Williams also took a small role in Kenneth Branagh's star-studded and uncut version of Hamlet (1996) and also played an absent-minded inventor in Flubber (1997). After three previous Oscar nominations, Williams finally struck gold in 1998, winning the Best Supporting Actor Oscar for his searing turn as psychologist Sean Maguire opposite Matt Damon in Good Will Hunting. The scene in which Sean challenges Will about the nature of life- ending with the challenge 'your move, chief'- is absolutely gripping and moving at the same time. The 1990s rounded off with performances in What Dreams May Come, Patch Adams and Bicentennial Man (where he plays an android who wishes to become human)
In the early 2000s, Williams' career took a darker turn when he appeared in three psychological thrillers, effortlessly showcasing that he could play disturbed and dangerous as much as the comedic.
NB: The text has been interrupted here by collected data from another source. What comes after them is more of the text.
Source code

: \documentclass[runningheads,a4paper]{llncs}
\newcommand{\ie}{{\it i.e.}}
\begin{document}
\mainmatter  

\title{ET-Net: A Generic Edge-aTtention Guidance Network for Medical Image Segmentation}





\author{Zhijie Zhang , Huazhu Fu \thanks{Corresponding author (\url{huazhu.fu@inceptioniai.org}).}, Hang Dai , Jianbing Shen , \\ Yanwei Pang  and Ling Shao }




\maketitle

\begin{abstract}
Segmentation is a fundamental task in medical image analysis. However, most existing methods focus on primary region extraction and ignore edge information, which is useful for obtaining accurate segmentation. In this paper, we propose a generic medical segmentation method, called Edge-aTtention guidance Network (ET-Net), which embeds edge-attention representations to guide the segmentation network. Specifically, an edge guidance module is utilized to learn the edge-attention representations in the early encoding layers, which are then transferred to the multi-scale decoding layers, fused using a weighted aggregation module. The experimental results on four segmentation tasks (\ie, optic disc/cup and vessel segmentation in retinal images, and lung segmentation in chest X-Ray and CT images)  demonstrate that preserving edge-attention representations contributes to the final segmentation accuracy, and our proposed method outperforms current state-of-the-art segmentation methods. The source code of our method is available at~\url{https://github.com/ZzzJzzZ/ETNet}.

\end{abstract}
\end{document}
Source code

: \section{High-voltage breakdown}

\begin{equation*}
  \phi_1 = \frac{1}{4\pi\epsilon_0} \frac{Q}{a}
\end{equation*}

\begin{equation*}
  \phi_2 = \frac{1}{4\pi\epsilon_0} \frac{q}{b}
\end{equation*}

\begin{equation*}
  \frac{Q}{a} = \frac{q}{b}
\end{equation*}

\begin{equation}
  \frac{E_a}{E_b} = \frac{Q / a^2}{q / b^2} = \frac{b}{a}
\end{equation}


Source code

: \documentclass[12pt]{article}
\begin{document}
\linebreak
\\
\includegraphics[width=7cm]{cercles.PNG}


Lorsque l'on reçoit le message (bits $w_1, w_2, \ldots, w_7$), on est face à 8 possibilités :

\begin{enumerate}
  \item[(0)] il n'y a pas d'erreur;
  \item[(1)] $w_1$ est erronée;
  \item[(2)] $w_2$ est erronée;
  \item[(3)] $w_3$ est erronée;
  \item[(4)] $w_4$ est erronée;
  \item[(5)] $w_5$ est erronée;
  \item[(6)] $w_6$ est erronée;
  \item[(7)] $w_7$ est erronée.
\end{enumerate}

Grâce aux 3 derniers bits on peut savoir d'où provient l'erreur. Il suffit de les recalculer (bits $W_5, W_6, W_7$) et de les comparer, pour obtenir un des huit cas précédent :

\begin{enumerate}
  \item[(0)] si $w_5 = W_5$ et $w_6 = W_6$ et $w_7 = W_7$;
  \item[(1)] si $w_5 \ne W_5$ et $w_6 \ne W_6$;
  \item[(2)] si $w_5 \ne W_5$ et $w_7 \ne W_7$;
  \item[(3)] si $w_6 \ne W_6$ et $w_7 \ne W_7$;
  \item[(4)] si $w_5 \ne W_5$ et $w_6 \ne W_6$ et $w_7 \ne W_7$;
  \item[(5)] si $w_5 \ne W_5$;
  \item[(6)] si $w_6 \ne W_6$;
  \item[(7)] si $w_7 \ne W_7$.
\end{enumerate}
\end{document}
In One Hour Photo (2002), he plays a shy loner who becomes obsessed with a family whose photos he develops. In Insomnia (2002), directed by Christopher Nolan, he plays a writer who is the prime suspect in a young woman's disappearance, and in the criminally underrated Death To Smoochy (2002), he plays a disgraced children's TV presenter who plans to bump off his replacement.
Throughout the 2000s, he balanced lightweight comedies (RV, License To Wed) with darker dramas (The Night Listener, The Final Cut) and voice work (Robots, Happy Feet). In 2006, he appeared as a waxwork of American President Theodore Roosevelt in Night At The Museum, reprising that role in the sequel Battle Of The Smithsonian and will appear in the third instalment Secret Of The Tomb, which completed filming earlier this year. He also appeared as American President Dwight D. Eisenhower in Lee Daniels' The Butler and starred in TV comedy The Crazy Ones opposite Sarah Michelle Gellar.
Despite an impressive filmography, Williams also loved doing stand-up comedy. His madcap stream-of-consciousness rants are a wonder to behold. His 2009 stand-up Weapons Of Self Destruction is well worth a look. It's full of brilliant one-liners, dazzlingly filthy jokes, but he is also refreshingly and brutally honest about his history of substance abuse and alcoholism.
For many people of my generation, Robin Williams was a comedy genius. The world will be a much less funny place without him in it. Our thoughts are with his family and friends at this very sad time.